Your goal:
Every line in the records below that holds the word "string" is to be copied.

(Source texts of formatted documents)
+---+

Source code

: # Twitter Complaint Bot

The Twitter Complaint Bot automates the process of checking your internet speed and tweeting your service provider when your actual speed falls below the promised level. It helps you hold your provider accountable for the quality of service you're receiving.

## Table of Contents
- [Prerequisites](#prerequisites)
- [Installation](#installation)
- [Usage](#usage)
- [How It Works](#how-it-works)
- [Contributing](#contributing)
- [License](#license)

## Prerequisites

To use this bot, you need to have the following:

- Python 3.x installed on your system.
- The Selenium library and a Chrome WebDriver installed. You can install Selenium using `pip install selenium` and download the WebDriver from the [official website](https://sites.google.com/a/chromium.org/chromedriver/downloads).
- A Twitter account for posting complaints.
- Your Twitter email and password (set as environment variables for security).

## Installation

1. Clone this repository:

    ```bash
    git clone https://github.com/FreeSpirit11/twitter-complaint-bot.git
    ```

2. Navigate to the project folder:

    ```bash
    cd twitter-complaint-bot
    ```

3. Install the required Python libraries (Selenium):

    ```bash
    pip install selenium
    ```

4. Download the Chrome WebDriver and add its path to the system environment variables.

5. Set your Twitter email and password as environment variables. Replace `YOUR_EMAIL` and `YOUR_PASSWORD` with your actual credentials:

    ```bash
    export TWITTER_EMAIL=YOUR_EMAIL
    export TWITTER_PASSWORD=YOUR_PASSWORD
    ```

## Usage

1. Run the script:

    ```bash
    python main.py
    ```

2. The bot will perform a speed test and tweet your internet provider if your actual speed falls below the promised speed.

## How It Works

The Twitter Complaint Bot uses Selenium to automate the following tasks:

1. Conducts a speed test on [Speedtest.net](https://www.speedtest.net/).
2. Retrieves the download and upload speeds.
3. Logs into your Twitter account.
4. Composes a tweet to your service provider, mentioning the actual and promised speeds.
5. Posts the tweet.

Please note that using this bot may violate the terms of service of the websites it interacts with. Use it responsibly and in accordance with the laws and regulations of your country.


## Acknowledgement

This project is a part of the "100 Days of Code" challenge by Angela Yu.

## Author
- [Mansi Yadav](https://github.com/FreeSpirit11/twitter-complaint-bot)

+---+

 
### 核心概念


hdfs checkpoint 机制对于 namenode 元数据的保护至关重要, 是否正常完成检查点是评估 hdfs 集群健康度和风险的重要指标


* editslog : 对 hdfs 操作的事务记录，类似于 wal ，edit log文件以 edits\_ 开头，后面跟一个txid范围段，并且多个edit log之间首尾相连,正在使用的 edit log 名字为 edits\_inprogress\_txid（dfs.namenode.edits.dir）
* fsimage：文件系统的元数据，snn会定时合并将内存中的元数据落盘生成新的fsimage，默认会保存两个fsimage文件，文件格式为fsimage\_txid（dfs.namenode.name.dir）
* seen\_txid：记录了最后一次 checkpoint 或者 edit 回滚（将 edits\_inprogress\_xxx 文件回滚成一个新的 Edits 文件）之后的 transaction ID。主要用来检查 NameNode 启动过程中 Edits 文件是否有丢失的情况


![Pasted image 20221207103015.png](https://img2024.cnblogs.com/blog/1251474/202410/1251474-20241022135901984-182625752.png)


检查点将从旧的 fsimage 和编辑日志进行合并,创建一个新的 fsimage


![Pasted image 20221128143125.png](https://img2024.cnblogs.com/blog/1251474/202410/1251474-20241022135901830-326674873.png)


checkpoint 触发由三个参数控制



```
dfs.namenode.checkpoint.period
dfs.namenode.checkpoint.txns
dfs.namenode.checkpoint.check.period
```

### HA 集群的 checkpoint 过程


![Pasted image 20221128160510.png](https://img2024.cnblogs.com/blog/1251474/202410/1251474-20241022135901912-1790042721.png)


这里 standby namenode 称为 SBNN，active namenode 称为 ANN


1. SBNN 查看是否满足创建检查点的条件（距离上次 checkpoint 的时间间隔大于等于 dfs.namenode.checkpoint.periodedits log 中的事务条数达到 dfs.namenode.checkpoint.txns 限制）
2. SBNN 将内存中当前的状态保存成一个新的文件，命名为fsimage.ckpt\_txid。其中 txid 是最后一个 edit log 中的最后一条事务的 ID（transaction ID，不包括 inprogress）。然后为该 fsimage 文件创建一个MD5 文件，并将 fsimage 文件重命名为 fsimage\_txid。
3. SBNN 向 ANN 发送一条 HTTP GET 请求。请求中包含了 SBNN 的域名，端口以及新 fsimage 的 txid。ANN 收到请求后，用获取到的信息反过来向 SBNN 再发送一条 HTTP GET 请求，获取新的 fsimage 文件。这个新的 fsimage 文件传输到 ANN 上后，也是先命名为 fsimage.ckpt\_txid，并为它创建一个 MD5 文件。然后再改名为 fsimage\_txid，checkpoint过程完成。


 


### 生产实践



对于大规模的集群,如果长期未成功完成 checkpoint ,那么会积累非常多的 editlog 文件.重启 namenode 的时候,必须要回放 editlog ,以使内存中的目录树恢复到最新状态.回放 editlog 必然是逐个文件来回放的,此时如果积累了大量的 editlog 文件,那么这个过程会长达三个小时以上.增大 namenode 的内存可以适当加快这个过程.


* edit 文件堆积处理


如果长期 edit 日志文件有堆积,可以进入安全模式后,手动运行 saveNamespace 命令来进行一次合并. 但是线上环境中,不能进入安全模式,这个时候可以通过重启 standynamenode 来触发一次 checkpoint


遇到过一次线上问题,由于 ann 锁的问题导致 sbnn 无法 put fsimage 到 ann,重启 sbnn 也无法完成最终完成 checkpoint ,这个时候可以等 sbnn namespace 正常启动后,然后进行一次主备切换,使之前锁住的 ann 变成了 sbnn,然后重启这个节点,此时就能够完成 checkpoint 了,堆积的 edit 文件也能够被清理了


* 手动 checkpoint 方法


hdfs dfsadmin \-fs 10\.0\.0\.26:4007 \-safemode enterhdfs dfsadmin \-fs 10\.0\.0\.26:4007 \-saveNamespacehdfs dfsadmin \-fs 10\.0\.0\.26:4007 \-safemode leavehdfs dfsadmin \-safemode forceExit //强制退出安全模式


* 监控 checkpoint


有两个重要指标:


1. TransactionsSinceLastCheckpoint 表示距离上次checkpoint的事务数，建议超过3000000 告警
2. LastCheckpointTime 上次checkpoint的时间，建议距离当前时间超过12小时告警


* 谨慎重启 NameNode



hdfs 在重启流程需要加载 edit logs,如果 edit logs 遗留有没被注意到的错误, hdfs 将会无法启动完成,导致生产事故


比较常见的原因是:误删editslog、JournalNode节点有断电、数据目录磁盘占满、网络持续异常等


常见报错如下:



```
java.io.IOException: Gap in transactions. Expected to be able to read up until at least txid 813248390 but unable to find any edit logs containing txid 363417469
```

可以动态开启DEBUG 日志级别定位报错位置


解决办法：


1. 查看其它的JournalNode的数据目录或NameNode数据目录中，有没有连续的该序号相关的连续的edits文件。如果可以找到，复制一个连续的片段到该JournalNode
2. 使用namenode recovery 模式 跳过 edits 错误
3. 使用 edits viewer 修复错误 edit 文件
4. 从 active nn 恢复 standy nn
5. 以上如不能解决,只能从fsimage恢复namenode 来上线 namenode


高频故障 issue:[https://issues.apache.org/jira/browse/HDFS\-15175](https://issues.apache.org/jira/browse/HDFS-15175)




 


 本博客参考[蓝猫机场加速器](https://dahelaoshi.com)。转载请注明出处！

+---+

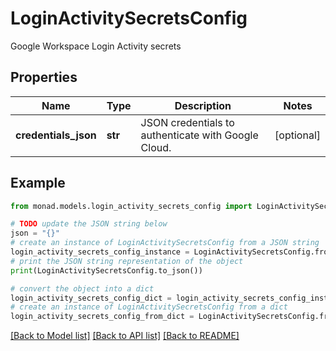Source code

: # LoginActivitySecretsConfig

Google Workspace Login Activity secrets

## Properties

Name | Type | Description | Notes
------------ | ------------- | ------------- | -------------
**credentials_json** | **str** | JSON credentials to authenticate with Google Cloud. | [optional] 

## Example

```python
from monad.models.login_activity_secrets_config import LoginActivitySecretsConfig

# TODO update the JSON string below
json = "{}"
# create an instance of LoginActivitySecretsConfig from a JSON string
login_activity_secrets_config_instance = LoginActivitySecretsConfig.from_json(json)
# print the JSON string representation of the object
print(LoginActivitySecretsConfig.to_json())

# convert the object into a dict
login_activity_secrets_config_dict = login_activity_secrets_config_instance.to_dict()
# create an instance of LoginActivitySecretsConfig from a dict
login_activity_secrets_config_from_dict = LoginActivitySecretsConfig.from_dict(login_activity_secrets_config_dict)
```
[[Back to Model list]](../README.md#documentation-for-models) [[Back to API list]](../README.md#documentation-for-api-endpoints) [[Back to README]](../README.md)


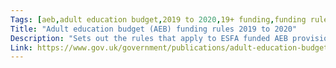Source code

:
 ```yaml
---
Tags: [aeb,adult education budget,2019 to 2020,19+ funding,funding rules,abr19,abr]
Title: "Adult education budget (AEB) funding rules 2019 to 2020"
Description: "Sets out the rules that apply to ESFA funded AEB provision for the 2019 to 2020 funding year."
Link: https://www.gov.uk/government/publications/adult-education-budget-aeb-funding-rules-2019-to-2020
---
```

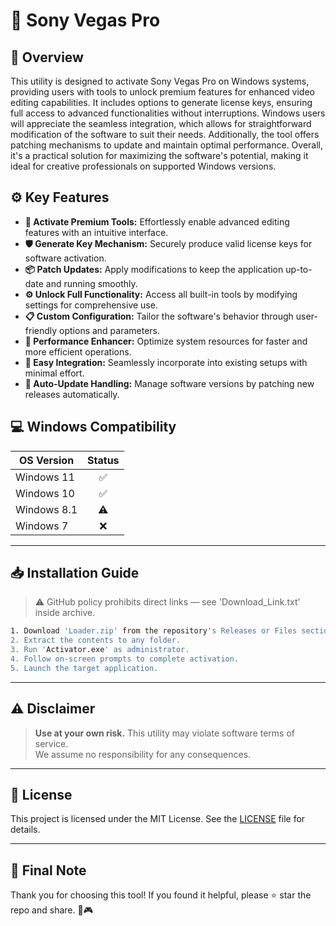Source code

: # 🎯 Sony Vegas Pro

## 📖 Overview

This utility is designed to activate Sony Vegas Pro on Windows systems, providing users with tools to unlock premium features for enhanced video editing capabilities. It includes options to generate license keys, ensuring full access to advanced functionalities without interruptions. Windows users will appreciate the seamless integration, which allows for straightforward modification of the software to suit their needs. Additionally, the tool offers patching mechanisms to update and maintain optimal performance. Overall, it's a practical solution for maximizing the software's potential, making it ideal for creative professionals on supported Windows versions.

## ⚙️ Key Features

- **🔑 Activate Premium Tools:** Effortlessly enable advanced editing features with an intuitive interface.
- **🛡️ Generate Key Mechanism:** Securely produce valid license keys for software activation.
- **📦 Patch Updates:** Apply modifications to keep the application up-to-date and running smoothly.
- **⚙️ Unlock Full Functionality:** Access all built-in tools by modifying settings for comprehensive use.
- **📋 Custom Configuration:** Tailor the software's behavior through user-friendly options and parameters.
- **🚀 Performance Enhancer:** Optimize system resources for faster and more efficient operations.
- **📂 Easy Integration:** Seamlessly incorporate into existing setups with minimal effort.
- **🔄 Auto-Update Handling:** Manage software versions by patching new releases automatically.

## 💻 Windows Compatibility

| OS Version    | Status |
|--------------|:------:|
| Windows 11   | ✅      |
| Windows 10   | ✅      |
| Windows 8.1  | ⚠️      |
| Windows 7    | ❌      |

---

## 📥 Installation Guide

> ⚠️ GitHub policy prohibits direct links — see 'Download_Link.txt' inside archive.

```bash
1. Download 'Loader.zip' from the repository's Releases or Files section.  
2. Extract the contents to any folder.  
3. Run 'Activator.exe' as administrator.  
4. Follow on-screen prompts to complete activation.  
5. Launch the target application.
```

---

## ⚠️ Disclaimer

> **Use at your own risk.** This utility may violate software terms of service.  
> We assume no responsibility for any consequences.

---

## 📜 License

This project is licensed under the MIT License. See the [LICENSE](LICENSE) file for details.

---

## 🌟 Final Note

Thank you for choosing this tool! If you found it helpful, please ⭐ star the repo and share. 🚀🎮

+---+

Response area:
# TODO update the JSON string below
# create an instance of LoginActivitySecretsConfig from a JSON string
# print the JSON string representation of the object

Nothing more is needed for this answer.